Piqray, a drug that targets phosphoinositide 3-kinase (PI3KA) proteins and works to increase cell growth, was approved by the Food and Drug Administration (FDA) in 2019 with Faslodex (fulvestrant), an estrogen receptor blocker, to treat patients with metastatic breast cancer.
What comes with treating breast cancer and targeting a PI3K subunit results in specific side effects, such as hyperglycemia. Experiencing this side effect can result in kidney damage or dehydration.
“If a patient is identified to have a PI3KCA mutation and thus eligible for treatment with (Piqray), we should be checking hemoglobin A1c level and partnering with the patient’s primary care physician and/or endocrinologist to optimize their blood sugar levels. This needs to be done months before initiating (Piqray), because once (Piqray) is started, hyperglycemia usually develops within the first two weeks of treatment. Being pre-emptive about improving glycemic status and treating prediabetes/diabetes will hopefully lower the patient’s risk of developing hyperglycemia and thus, lower their risk of needing to discontinue a drug that could be effective for their cancer,” explained study author Dr. Sherry Shen of Memorial Sloan Kettering Cancer Center, in a press release about the findings.
Within the study, 147 patients were treated with Piqray, with hyperglycemia being experienced at an 80.3% rate and serious hyperglycemia being at a 40.2% rate. Conversely, among 100 patients who were treated during a clinical trial, hyperglycemia rates were 34% and the serious hyperglycemia rate was 13%. The median time was 16 days once receiving Piqray to experiencing hyperglycemia results, according to the press release.
A specific risk factor for hyperglycemia was elevated hemoglobin A1c, which was an indicator of high blood sugar, and this could be found in prediabetes or diabetes.
Throughout this entire patient population, 66.4% who got hyperglycemia received treatment for the disease, usually with metformin, a drug commonly used for diabetes.
Blood sugar levels within a patient can change once dietary and exercise patterns change explained senior author Dr. Neil M. Iyengar.

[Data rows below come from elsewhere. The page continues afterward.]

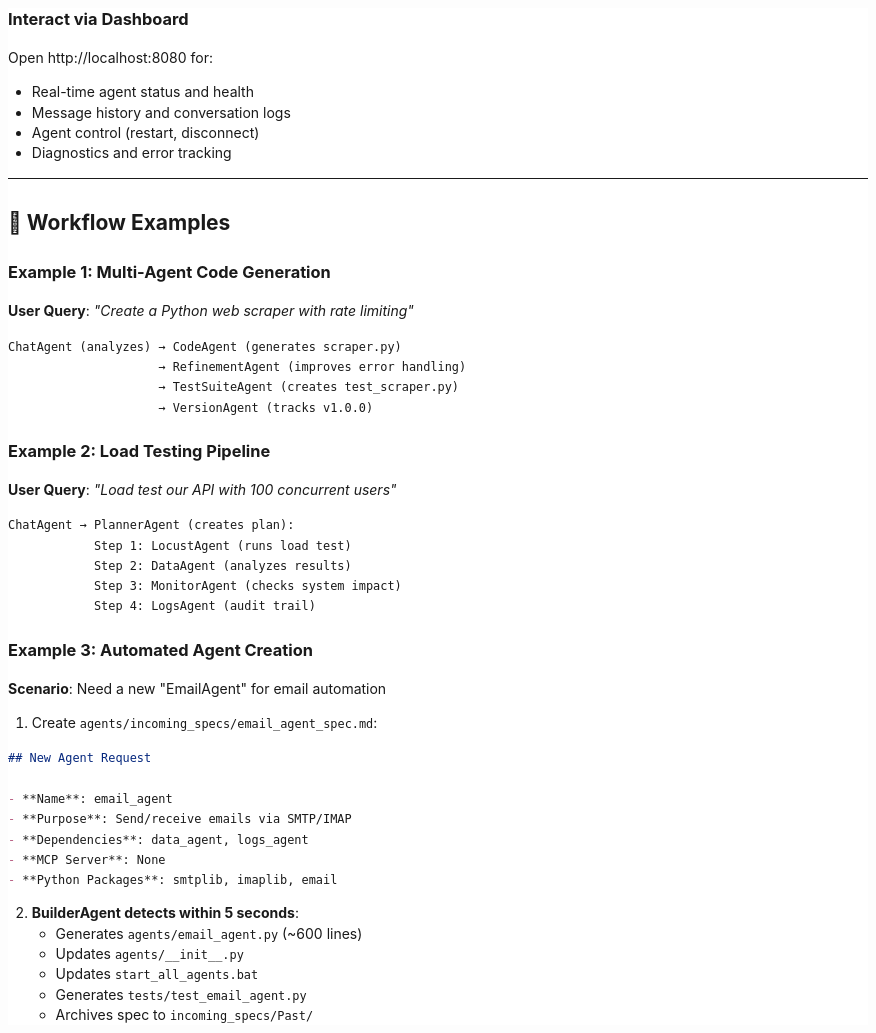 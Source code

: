 ### Interact via Dashboard

Open http://localhost:8080 for:
- Real-time agent status and health
- Message history and conversation logs
- Agent control (restart, disconnect)
- Diagnostics and error tracking

---

## 🔄 Workflow Examples

### Example 1: Multi-Agent Code Generation

**User Query**: *"Create a Python web scraper with rate limiting"*

```
ChatAgent (analyzes) → CodeAgent (generates scraper.py)
                     → RefinementAgent (improves error handling)
                     → TestSuiteAgent (creates test_scraper.py)
                     → VersionAgent (tracks v1.0.0)
```

### Example 2: Load Testing Pipeline

**User Query**: *"Load test our API with 100 concurrent users"*

```
ChatAgent → PlannerAgent (creates plan):
            Step 1: LocustAgent (runs load test)
            Step 2: DataAgent (analyzes results)
            Step 3: MonitorAgent (checks system impact)
            Step 4: LogsAgent (audit trail)
```

### Example 3: Automated Agent Creation

**Scenario**: Need a new "EmailAgent" for email automation

1. Create `agents/incoming_specs/email_agent_spec.md`:
```markdown
## New Agent Request

- **Name**: email_agent
- **Purpose**: Send/receive emails via SMTP/IMAP
- **Dependencies**: data_agent, logs_agent
- **MCP Server**: None
- **Python Packages**: smtplib, imaplib, email
```

2. **BuilderAgent detects within 5 seconds**:
   - Generates `agents/email_agent.py` (~600 lines)
   - Updates `agents/__init__.py`
   - Updates `start_all_agents.bat`
   - Generates `tests/test_email_agent.py`
   - Archives spec to `incoming_specs/Past/`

“Improving metabolic risk factors through lifestyle interventions may also improve dose delivery of (Piqray), and ongoing clinical trials by our group and other groups are testing whether metabolic interventions such as the ketogenic diet or newer medications used to treat diabetes could also improve the treatment efficacy of cancer therapies that target the PI3K pathway,” explained Iyengar.